Stored data entries:
::::::::::

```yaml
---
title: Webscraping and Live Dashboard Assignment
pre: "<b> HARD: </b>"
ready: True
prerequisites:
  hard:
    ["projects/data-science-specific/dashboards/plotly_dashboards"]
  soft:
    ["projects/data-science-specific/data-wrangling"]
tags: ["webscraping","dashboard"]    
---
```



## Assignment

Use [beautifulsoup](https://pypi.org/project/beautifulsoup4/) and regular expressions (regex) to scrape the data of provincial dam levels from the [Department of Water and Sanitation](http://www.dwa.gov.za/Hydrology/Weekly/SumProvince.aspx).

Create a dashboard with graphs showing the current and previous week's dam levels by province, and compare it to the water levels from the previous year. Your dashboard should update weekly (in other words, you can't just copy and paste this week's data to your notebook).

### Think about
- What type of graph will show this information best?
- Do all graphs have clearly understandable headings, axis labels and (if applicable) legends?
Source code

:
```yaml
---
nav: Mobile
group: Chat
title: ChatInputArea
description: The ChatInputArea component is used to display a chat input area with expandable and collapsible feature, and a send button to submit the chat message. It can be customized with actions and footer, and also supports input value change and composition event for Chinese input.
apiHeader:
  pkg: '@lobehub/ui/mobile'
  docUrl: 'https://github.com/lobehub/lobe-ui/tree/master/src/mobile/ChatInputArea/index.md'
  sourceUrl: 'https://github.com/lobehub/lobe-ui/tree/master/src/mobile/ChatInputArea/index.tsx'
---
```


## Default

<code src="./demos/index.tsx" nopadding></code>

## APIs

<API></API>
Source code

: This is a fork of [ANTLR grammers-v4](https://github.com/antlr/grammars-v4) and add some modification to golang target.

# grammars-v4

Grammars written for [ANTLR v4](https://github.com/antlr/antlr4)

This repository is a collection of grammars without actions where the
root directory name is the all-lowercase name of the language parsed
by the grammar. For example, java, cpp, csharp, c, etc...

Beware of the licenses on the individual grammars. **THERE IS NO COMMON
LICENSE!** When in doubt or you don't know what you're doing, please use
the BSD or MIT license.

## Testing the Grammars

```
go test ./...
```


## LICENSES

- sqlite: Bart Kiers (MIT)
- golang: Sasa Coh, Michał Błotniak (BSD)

::::::::::

▶ What to work on: Your task is to return each line of the data above that contains the string "golang".

▶ Solution to the exercise:
: This is a fork of [ANTLR grammers-v4](https://github.com/antlr/grammars-v4) and add some modification to golang target.
- golang: Sasa Coh, Michał Błotniak (BSD)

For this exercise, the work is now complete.